**Instructions for the task:** Without the pictures, write out all the lines below exactly as they appear.

**Supplied entries:**
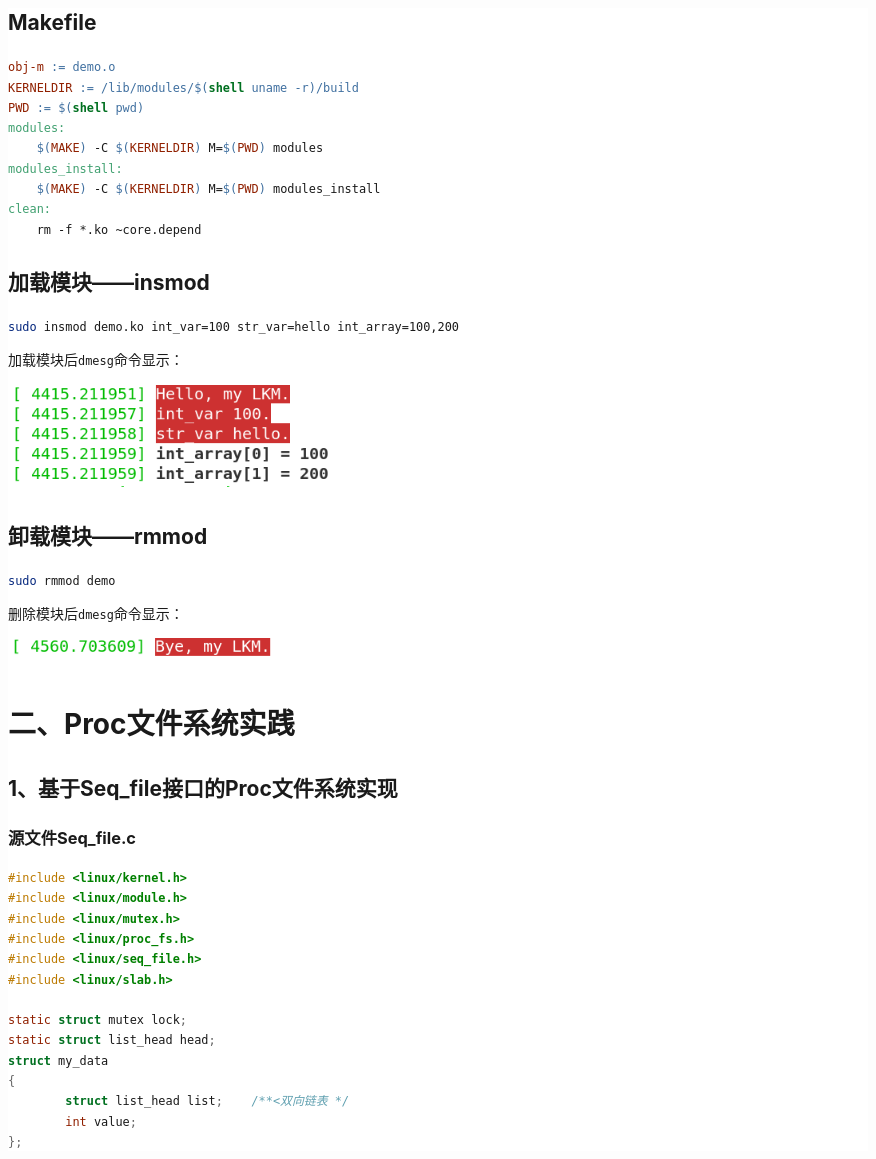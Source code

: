 ## Makefile

```makefile
obj-m := demo.o
KERNELDIR := /lib/modules/$(shell uname -r)/build
PWD := $(shell pwd)
modules:
    $(MAKE) -C $(KERNELDIR) M=$(PWD) modules
modules_install:    
    $(MAKE) -C $(KERNELDIR) M=$(PWD) modules_install
clean:    
    rm -f *.ko ~core.depend
```

## 加载模块——insmod

```bash
sudo insmod demo.ko int_var=100 str_var=hello int_array=100,200
```

加载模块后`dmesg`命令显示：

<img src="linux_modules/2022-03-26-16-01-41-image.png" style="zoom:80%;" />

## 卸载模块——rmmod

```bash
sudo rmmod demo
```

删除模块后`dmesg`命令显示：

<img src="linux_modules/2022-03-26-16-03-23-image.png" style="zoom:80%;" />

# 二、Proc文件系统实践

## 1、基于Seq_file接口的Proc文件系统实现

### 源文件Seq_file.c

```c
#include <linux/kernel.h>
#include <linux/module.h>
#include <linux/mutex.h>
#include <linux/proc_fs.h>
#include <linux/seq_file.h>
#include <linux/slab.h>

static struct mutex lock;
static struct list_head head;
struct my_data
{
        struct list_head list;    /**<双向链表 */
        int value;
};
```
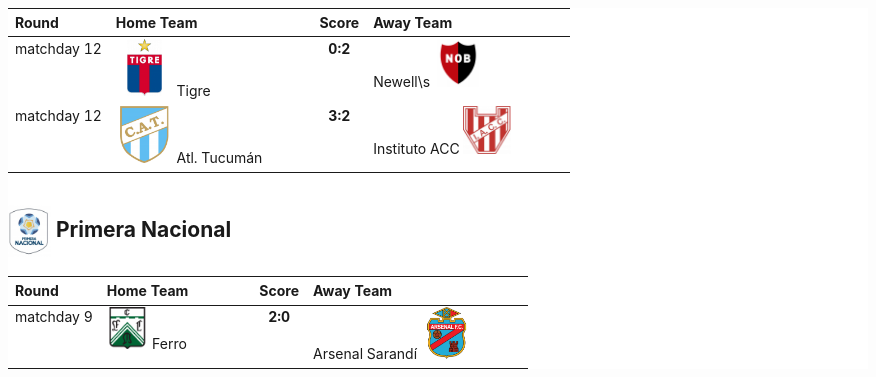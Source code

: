 <div align='center'>

| Round | Home Team | Score | Away Team |
|:------|:----------|:-----:|:----------|
| matchday 12 | <img src='https://github.com/salimt/Transfermarkt-ETL-and-LIVE-Scores/raw/main/live_scores/icons/Tigre/Tigre_icon.png' alt='Tigre' width='30%' height='30%' /> Tigre | **0:2** | Newell\\s <img src='https://github.com/salimt/Transfermarkt-ETL-and-LIVE-Scores/raw/main/live_scores/icons/Newell/Newell__s_icon.png' alt='Newell\\s' width='25%' height='25%' /> |
| matchday 12 | <img src='https://github.com/salimt/Transfermarkt-ETL-and-LIVE-Scores/raw/main/live_scores/icons/Atl. Tucumán/Atl. Tucumán_icon.png' alt='Atl. Tucumán' width='30%' height='30%' /> Atl. Tucumán | **3:2** | Instituto ACC <img src='https://github.com/salimt/Transfermarkt-ETL-and-LIVE-Scores/raw/main/live_scores/icons/Instituto ACC/Instituto ACC_icon.png' alt='Instituto ACC' width='25%' height='25%' /> |

</div>

## <img src='https://github.com/salimt/Transfermarkt-ETL-and-LIVE-Scores/raw/main/live_scores/icons/Primera Nacional/Primera Nacional_icon.png' alt='Primera Nacional' style='width:5%; height:5%; display:inline-block; vertical-align:middle;' /> Primera Nacional

<div align='center'>

| Round | Home Team | Score | Away Team |
|:------|:----------|:-----:|:----------|
| matchday 9 | <img src='https://github.com/salimt/Transfermarkt-ETL-and-LIVE-Scores/raw/main/live_scores/icons/Ferro/Ferro_icon.png' alt='Ferro' width='30%' height='30%' /> Ferro | **2:0** | Arsenal Sarandí <img src='https://github.com/salimt/Transfermarkt-ETL-and-LIVE-Scores/raw/main/live_scores/icons/Arsenal Sarandí/Arsenal Sarandí_icon.png' alt='Arsenal Sarandí' width='25%' height='25%' /> |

**Response:**
Source code

: ## Makefile

```makefile
obj-m := demo.o
KERNELDIR := /lib/modules/$(shell uname -r)/build
PWD := $(shell pwd)
modules:
    $(MAKE) -C $(KERNELDIR) M=$(PWD) modules
modules_install:    
    $(MAKE) -C $(KERNELDIR) M=$(PWD) modules_install
clean:    
    rm -f *.ko ~core.depend
```

## 加载模块——insmod

```bash
sudo insmod demo.ko int_var=100 str_var=hello int_array=100,200
```

加载模块后`dmesg`命令显示：

<img src="linux_modules/2022-03-26-16-01-41-image.png" style="zoom:80%;" />

## 卸载模块——rmmod

```bash
sudo rmmod demo
```

删除模块后`dmesg`命令显示：

<img src="linux_modules/2022-03-26-16-03-23-image.png" style="zoom:80%;" />

# 二、Proc文件系统实践

## 1、基于Seq_file接口的Proc文件系统实现

### 源文件Seq_file.c

```c
#include <linux/kernel.h>
#include <linux/module.h>
#include <linux/mutex.h>
#include <linux/proc_fs.h>
#include <linux/seq_file.h>
#include <linux/slab.h>

static struct mutex lock;
static struct list_head head;
struct my_data
{
        struct list_head list;    /**<双向链表 */
        int value;
};
```
Source code

: <div align='center'>

| Round | Home Team | Score | Away Team |
|:------|:----------|:-----:|:----------|
| matchday 12 | <img src='https://github.com/salimt/Transfermarkt-ETL-and-LIVE-Scores/raw/main/live_scores/icons/Tigre/Tigre_icon.png' alt='Tigre' width='30%' height='30%' /> Tigre | **0:2** | Newell\\s <img src='https://github.com/salimt/Transfermarkt-ETL-and-LIVE-Scores/raw/main/live_scores/icons/Newell/Newell__s_icon.png' alt='Newell\\s' width='25%' height='25%' /> |
| matchday 12 | <img src='https://github.com/salimt/Transfermarkt-ETL-and-LIVE-Scores/raw/main/live_scores/icons/Atl. Tucumán/Atl. Tucumán_icon.png' alt='Atl. Tucumán' width='30%' height='30%' /> Atl. Tucumán | **3:2** | Instituto ACC <img src='https://github.com/salimt/Transfermarkt-ETL-and-LIVE-Scores/raw/main/live_scores/icons/Instituto ACC/Instituto ACC_icon.png' alt='Instituto ACC' width='25%' height='25%' /> |

</div>

## <img src='https://github.com/salimt/Transfermarkt-ETL-and-LIVE-Scores/raw/main/live_scores/icons/Primera Nacional/Primera Nacional_icon.png' alt='Primera Nacional' style='width:5%; height:5%; display:inline-block; vertical-align:middle;' /> Primera Nacional

<div align='center'>

| Round | Home Team | Score | Away Team |
|:------|:----------|:-----:|:----------|
| matchday 9 | <img src='https://github.com/salimt/Transfermarkt-ETL-and-LIVE-Scores/raw/main/live_scores/icons/Ferro/Ferro_icon.png' alt='Ferro' width='30%' height='30%' /> Ferro | **2:0** | Arsenal Sarandí <img src='https://github.com/salimt/Transfermarkt-ETL-and-LIVE-Scores/raw/main/live_scores/icons/Arsenal Sarandí/Arsenal Sarandí_icon.png' alt='Arsenal Sarandí' width='25%' height='25%' /> |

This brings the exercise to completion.